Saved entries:

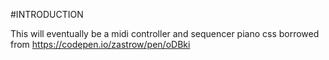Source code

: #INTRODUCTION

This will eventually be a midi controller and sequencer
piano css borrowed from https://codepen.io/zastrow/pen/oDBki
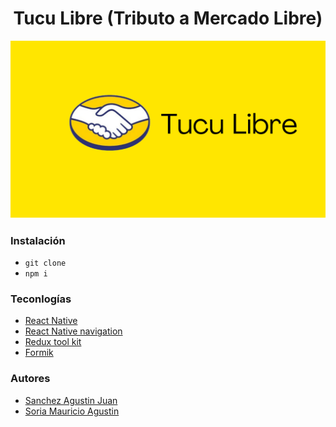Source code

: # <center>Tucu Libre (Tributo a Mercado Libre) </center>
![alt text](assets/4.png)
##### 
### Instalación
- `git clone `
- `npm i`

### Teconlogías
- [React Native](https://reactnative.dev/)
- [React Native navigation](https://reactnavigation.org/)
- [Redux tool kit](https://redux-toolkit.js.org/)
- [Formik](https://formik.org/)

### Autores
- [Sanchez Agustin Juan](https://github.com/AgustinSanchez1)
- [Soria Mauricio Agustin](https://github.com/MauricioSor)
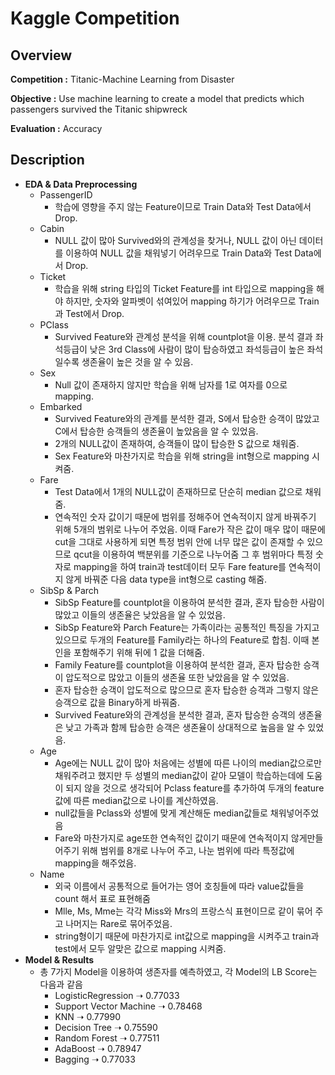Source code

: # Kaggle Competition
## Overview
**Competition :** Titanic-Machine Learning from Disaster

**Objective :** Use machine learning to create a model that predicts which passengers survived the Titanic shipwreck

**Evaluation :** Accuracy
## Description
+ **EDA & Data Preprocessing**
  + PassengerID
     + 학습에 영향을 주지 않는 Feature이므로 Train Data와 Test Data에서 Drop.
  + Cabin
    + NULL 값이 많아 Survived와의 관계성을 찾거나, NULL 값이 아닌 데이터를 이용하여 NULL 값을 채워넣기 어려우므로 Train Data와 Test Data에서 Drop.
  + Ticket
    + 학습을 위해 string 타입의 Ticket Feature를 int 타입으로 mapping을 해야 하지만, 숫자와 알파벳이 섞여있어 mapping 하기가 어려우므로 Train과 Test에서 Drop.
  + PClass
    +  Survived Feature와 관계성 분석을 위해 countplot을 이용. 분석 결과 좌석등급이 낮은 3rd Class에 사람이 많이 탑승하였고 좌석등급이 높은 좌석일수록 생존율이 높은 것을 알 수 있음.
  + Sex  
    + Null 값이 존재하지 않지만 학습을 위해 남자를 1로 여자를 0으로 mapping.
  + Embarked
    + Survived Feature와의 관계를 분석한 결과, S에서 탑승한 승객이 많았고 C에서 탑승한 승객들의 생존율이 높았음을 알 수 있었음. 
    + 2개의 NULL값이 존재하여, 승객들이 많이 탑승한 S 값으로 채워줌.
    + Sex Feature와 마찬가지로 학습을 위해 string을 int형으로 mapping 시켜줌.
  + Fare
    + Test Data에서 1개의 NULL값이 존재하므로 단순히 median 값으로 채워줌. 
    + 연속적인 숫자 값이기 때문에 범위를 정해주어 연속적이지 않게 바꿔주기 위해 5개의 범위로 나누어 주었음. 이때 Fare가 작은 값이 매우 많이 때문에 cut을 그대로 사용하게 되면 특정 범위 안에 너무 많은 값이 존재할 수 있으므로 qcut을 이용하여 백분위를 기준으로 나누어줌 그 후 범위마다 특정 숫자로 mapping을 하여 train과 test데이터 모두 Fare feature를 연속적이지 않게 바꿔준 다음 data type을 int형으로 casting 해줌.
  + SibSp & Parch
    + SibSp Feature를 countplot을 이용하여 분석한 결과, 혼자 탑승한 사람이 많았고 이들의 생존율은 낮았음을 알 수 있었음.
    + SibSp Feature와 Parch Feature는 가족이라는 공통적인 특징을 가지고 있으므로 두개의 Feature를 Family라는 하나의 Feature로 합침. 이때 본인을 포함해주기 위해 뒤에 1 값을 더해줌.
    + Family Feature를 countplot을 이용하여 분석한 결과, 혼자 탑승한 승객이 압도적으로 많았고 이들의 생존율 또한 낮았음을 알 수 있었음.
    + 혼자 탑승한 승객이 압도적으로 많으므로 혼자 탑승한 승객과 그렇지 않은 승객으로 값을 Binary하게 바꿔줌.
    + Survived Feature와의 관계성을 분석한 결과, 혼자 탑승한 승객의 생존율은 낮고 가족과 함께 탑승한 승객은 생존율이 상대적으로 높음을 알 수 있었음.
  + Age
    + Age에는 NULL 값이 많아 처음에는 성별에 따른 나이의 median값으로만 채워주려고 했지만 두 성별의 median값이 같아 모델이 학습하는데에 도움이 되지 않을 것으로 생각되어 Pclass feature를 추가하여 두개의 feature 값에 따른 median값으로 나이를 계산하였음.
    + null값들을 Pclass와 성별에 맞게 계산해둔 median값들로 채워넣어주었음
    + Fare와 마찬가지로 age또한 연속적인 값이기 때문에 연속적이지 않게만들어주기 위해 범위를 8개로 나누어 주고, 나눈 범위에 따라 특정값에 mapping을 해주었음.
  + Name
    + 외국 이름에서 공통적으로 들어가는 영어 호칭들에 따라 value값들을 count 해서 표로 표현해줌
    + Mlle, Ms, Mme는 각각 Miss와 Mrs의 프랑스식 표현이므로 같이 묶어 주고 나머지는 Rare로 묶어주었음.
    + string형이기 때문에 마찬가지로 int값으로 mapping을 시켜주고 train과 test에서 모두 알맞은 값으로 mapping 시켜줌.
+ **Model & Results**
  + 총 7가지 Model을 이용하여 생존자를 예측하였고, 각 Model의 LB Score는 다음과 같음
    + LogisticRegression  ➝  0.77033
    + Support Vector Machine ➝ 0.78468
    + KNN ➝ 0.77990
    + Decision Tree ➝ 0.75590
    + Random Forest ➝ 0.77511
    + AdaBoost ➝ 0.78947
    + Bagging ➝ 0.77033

--- ACTIVITY ---
In how many lines of the data does the word "Titanic" appear? Respond with the number and nothing more.

--- SOLUTION TO THIS PROBLEM ---
2